The Saudi regime just executed 81 people – so why is Boris Johnson cosying up to it?

Boris Johnson arrives at Riyadh airport 16 March 2022
‘The prime minister’s trip to Riyadh, so soon after a mass execution, shames him personally and shames Britain.’ Boris Johnson arrives at Riyadh airport on Wednesday. Photograph: Stefan Rousseau/AFP/Getty Images

Did Boris Johnson feel a flicker of alarm when the news broke that Saudi Arabia had executed 81 men just days before his in trip to meet Crown Prince Mohammed bin Salman? The prime minister is not famed for being a man of conscience, but he has a solid grasp of optics. He surely knows that shaking hands with an autocrat who has just overseen a mass killing will harm Britain’s moral standing on the global stage, at a time when this could not be more important.

Since Jamal Khashoggi was lured into the Saudi consulate in Istanbul in 2018 and murdered, western leaders have mostly stayed away from the kingdom and avoided photo ops with the crown prince.

But in the weeks since Russian troops invaded Ukraine, there is a sense the calculus has shifted.

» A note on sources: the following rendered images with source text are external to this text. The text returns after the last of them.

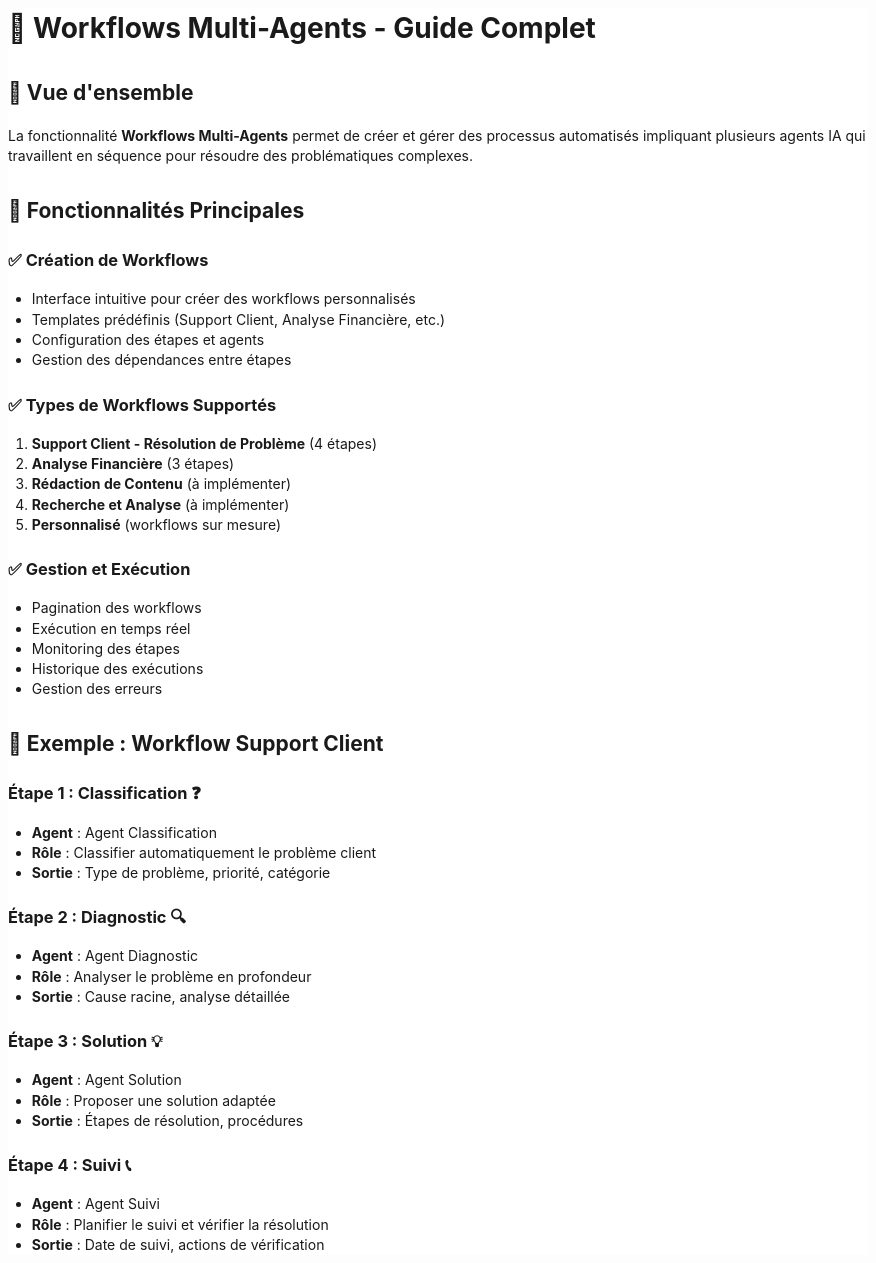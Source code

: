 # 🔄 Workflows Multi-Agents - Guide Complet

## 🎯 **Vue d'ensemble**

La fonctionnalité **Workflows Multi-Agents** permet de créer et gérer des processus automatisés impliquant plusieurs agents IA qui travaillent en séquence pour résoudre des problématiques complexes.

## 🚀 **Fonctionnalités Principales**

### ✅ **Création de Workflows**
- Interface intuitive pour créer des workflows personnalisés
- Templates prédéfinis (Support Client, Analyse Financière, etc.)
- Configuration des étapes et agents
- Gestion des dépendances entre étapes

### ✅ **Types de Workflows Supportés**
1. **Support Client - Résolution de Problème** (4 étapes)
2. **Analyse Financière** (3 étapes)
3. **Rédaction de Contenu** (à implémenter)
4. **Recherche et Analyse** (à implémenter)
5. **Personnalisé** (workflows sur mesure)

### ✅ **Gestion et Exécution**
- Pagination des workflows
- Exécution en temps réel
- Monitoring des étapes
- Historique des exécutions
- Gestion des erreurs

## 🔄 **Exemple : Workflow Support Client**

### **Étape 1 : Classification** ❓
- **Agent** : Agent Classification
- **Rôle** : Classifier automatiquement le problème client
- **Sortie** : Type de problème, priorité, catégorie

### **Étape 2 : Diagnostic** 🔍
- **Agent** : Agent Diagnostic
- **Rôle** : Analyser le problème en profondeur
- **Sortie** : Cause racine, analyse détaillée

### **Étape 3 : Solution** 💡
- **Agent** : Agent Solution
- **Rôle** : Proposer une solution adaptée
- **Sortie** : Étapes de résolution, procédures

### **Étape 4 : Suivi** 📞
- **Agent** : Agent Suivi
- **Rôle** : Planifier le suivi et vérifier la résolution
- **Sortie** : Date de suivi, actions de vérification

Increasingly, Conservative ministers and their media outriders are saying the government should do whatever it takes to lessen Britain’s dependence on Russian gas – that it should “make a pact with the devil,” as Crisis Research Institute director, Mark Almond, put it in the Daily Mail.

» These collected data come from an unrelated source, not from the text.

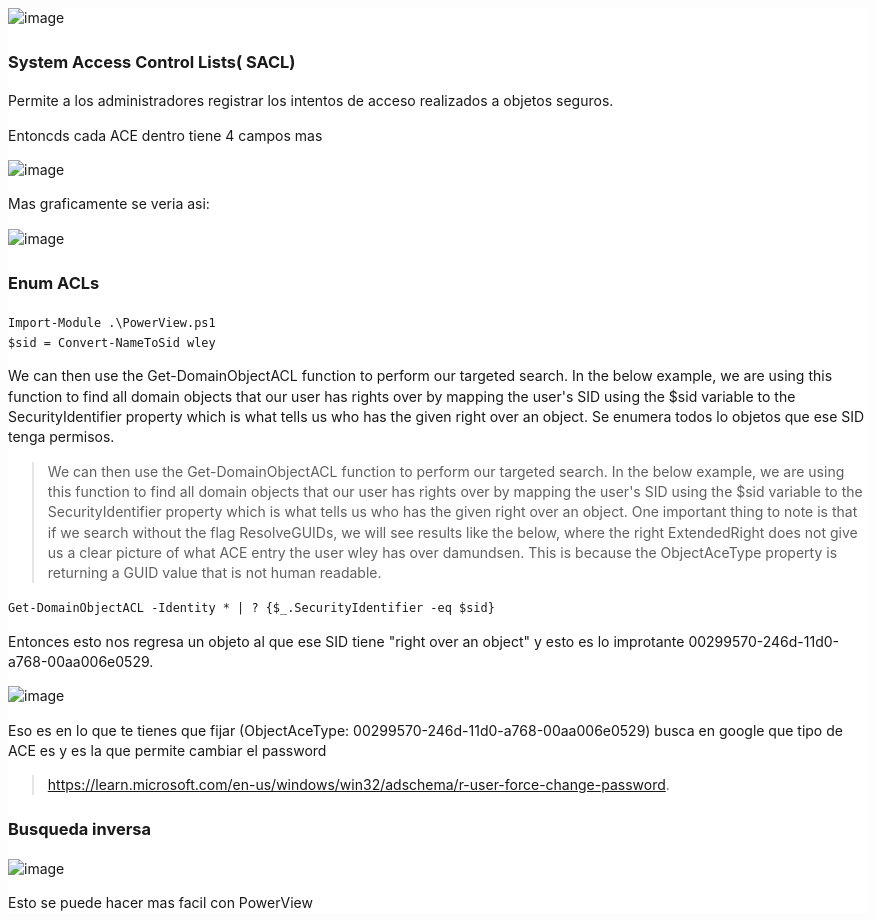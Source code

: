 ![image](https://github.com/gecr07/HTB-Academy/assets/63270579/75cba44e-7693-4296-8440-b74b76de1a16)

   
### System Access Control Lists( SACL)

Permite a los administradores registrar los intentos de acceso realizados a objetos seguros.

Entoncds cada ACE dentro tiene 4 campos mas

![image](https://github.com/gecr07/HTB-Academy/assets/63270579/7af08c7c-439f-437b-8948-608332ecbedf)

Mas graficamente se veria asi:

![image](https://github.com/gecr07/HTB-Academy/assets/63270579/0f9fb074-b3aa-4c3e-ad4b-a5152810126a)


### Enum ACLs


```
Import-Module .\PowerView.ps1
$sid = Convert-NameToSid wley
```

We can then use the Get-DomainObjectACL function to perform our targeted search. In the below example, we are using this function to find all domain objects that our user has rights over by mapping the user's SID using the $sid variable to the SecurityIdentifier property which is what tells us who has the given right over an object. Se enumera todos lo objetos que ese SID tenga permisos.


> We can then use the Get-DomainObjectACL function to perform our targeted search. In the below example, we are using this function to find all domain objects that our user has rights over by mapping the user's SID using the $sid variable to the SecurityIdentifier property which is what tells us who has the given right over an object. One important thing to note is that if we search without the flag ResolveGUIDs, we will see results like the below, where the right ExtendedRight does not give us a clear picture of what ACE entry the user wley has over damundsen. This is because the ObjectAceType property is returning a GUID value that is not human readable.

```
Get-DomainObjectACL -Identity * | ? {$_.SecurityIdentifier -eq $sid}
```

Entonces esto nos regresa un objeto al que ese SID tiene "right over an object" y esto es lo improtante 00299570-246d-11d0-a768-00aa006e0529.

![image](https://github.com/gecr07/HTB-Academy/assets/63270579/fb685907-7462-4521-84fa-1966bf4fc884)

Eso es en lo que te tienes que fijar (ObjectAceType: 00299570-246d-11d0-a768-00aa006e0529) busca en google que tipo de ACE es y es la que permite cambiar el password

> https://learn.microsoft.com/en-us/windows/win32/adschema/r-user-force-change-password.

### Busqueda inversa

![image](https://github.com/gecr07/HTB-Academy/assets/63270579/9ad82d46-bf16-4679-995a-4d0984623b8b)

Esto se puede hacer mas facil con PowerView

The timing of the executions is chilling. Less than a fortnight ago, the Atlantic published a lengthy interview with the crown prince touting sweeping modernisations of the Saudi criminal justice system. Staging the largest mass execution in the country’s history so soon after this claim seems a gangster-ish display of impunity: What are you gonna do about it? he seems to ask. The answer appears to be: not much.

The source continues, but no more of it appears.